Il est plus facile pour la Chine de prendre pied dans une région où sont bafoués les principes de bonne gouvernance et de responsabilité politique comme c’est souvent le cas dans les pays des Balkans, selon Florent Marciacq, qui se caractérisent également par une défiance envers l’Union européenne (UE).

L’intérêt que porte Pékin aux Balkans tient en premier lieu à leur proximité géographique avec l’UE, premier partenaire commercial de la Chine. C’est l’accès à cet important marché que vise avant toute chose la stratégie chinoise dans les Balkans occidentaux.

Pour cela elle s’appuie sur l’initiative « 17+1 » pour promouvoir la nouvelle route de la soie qui réunit l’Albanie, la Bosnie-Herzégovine, la Macédoine du Nord, le Monténégro et la Serbie. L’intérêt de la Chine dans la région montre également ses aspirations globales.

En s’implantant ainsi dans les Balkans, la Chine tente de prévenir la constitution d’un front occidental pro-américain dans la bataille globale qui l’oppose aux États-Unis en matière de leadership politique, commercial et technologique.
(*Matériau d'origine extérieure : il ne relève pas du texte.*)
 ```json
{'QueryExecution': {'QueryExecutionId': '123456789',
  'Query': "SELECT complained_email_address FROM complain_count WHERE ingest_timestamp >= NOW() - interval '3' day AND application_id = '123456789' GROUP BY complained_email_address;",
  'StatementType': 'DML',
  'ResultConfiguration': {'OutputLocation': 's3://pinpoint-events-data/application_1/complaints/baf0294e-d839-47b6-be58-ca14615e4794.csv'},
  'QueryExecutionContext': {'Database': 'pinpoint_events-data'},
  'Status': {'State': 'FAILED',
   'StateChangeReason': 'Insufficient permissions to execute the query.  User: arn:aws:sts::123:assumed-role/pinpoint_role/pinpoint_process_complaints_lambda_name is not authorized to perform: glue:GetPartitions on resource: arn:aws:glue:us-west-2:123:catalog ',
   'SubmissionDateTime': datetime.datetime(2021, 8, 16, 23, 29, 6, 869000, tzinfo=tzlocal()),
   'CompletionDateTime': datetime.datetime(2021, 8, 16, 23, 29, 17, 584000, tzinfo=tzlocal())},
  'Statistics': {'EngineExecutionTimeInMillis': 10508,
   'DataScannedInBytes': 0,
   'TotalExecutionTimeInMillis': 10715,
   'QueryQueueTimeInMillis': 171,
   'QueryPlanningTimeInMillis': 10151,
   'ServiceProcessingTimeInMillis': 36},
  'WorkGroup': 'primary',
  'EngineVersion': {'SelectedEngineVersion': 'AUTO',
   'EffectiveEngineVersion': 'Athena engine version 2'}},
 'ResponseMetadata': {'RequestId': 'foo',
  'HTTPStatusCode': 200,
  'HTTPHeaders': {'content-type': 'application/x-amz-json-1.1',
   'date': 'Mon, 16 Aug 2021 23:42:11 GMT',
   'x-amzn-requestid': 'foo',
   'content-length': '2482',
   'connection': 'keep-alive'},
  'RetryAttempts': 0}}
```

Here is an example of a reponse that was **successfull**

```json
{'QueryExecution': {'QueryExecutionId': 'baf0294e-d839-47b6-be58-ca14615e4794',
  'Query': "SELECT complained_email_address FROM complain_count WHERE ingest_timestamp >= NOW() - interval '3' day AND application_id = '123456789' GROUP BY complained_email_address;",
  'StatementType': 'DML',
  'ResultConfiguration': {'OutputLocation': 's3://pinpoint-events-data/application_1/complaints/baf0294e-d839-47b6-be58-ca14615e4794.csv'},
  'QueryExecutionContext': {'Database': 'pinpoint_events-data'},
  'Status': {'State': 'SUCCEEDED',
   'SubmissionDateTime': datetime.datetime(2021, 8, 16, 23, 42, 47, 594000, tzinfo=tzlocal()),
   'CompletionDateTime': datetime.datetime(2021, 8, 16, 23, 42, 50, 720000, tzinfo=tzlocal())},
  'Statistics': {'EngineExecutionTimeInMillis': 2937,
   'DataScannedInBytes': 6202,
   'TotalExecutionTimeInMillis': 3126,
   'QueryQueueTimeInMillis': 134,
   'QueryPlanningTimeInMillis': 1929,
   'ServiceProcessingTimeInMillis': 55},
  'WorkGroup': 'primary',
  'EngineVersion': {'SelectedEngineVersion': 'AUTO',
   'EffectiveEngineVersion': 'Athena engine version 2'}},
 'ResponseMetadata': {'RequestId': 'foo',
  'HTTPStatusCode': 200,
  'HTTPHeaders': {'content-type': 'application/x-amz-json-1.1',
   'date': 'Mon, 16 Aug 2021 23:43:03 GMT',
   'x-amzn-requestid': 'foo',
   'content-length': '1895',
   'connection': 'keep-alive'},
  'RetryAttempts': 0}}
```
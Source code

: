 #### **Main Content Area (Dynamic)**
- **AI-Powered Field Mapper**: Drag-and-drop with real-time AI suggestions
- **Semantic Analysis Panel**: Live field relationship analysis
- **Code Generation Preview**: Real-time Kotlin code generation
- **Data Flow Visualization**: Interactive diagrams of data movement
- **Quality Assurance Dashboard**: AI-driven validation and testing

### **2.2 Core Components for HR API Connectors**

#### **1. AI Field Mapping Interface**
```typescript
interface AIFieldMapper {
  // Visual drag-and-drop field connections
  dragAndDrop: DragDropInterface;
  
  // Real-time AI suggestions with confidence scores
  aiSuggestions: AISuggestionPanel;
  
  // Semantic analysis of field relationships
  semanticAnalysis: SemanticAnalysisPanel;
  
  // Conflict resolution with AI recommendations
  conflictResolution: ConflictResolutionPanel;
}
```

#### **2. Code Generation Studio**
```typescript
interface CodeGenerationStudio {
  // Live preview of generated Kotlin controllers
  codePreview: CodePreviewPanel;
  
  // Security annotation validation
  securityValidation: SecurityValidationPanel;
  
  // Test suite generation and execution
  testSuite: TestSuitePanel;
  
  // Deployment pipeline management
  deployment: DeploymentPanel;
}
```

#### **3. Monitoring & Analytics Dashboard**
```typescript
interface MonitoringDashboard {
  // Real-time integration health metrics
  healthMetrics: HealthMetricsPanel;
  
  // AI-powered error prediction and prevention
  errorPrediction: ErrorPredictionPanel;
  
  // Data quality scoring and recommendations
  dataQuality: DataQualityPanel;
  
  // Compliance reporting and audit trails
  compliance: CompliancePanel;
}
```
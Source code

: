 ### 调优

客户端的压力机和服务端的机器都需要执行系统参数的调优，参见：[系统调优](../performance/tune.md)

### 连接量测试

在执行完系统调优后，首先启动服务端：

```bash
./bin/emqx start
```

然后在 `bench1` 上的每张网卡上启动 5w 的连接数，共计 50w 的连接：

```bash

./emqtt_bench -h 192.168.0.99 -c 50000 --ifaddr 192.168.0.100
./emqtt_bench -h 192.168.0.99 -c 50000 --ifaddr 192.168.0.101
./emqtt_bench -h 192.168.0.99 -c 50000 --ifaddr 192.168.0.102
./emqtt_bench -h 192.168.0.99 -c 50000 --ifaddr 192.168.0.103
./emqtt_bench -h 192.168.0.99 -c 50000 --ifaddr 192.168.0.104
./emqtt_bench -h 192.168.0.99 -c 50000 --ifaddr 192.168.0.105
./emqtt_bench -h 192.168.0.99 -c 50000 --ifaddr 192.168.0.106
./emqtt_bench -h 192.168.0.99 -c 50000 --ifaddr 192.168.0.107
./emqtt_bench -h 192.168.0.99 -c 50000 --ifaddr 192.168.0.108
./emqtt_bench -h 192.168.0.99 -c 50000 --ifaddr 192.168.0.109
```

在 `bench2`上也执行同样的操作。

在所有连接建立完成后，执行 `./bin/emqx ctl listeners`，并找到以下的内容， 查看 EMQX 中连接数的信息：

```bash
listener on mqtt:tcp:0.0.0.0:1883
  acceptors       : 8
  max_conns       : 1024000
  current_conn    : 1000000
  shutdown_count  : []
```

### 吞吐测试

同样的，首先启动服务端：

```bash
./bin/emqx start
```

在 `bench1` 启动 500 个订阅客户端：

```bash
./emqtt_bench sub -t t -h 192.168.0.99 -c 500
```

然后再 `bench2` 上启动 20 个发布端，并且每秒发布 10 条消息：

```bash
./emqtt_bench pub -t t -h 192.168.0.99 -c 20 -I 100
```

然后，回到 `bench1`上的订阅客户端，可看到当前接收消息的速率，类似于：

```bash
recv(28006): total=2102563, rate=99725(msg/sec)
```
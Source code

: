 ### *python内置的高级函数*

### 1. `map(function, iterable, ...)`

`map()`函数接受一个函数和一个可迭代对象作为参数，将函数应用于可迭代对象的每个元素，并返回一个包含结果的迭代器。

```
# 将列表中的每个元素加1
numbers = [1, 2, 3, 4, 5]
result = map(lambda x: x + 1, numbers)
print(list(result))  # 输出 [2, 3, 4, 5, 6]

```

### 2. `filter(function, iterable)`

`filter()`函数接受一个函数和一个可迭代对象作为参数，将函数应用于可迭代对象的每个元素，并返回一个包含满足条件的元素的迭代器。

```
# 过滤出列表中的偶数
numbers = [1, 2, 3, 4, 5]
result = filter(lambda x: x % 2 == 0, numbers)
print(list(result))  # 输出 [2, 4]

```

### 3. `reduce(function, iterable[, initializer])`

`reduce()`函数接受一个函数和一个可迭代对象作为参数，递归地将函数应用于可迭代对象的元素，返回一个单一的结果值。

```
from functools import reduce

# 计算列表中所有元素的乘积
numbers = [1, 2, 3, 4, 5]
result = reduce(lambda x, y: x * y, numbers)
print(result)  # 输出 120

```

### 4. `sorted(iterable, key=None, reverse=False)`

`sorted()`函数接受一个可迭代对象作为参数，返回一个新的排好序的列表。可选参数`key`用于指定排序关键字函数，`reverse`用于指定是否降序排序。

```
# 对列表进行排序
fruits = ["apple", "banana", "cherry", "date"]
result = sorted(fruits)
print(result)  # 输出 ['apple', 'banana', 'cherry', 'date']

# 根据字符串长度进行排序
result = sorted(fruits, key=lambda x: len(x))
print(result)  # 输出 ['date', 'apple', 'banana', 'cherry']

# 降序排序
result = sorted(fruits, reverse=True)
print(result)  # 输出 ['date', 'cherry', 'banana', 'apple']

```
Le renforcement des positions économiques chinoises dans les Balkans s’illustre par un accroissement des échanges commerciaux et des investissements directs à l’étranger. Les secteurs des infrastructures de transports autoroutier et ferroviaire et les énergies fossiles et les industries lourdes sont particulièrement visés.

Cependant cette forte influence est assez corrosive au niveau politique. En effet, selon Florent Marciacq, les conditions offertes par Pékin aux pays des Balkans sont du pain béni pour les processus de captation de l’État. L’opacité des procédures d’attribution de marchés publics est une source avérée de corruption.

De plus, la Chine intensifie également son engagement dans le domaine hautement politique des infrastructures numériques par l’intermédiaire de l’entreprise Huawei. Mais l’opacité qui entoure cet engagement numérique suscite des craintes quant à la protection des données sensibles et la cyber sécurité.

La diplomatie chinoise dans cette région est très importante notamment grâce à des coopérations entre universités, instituts de recherche etc. Le relais d’information positives au sujet de la Chine est ainsi facilité dans les Balkans par le contrôle exercé par le pouvoir politique sur les médias et par des accords d’agences d’informations.

Au final, le défi pour l’Union européenne est donc moins de chercher à établir un rapport de force avec la Chine qu’elle espère chasser des Balkans que de s’assurer de la solidité de leur ancrage en Europe. Pour Florent Marciacq cela passe par un réengagement économique et politique de l’UE dans la région.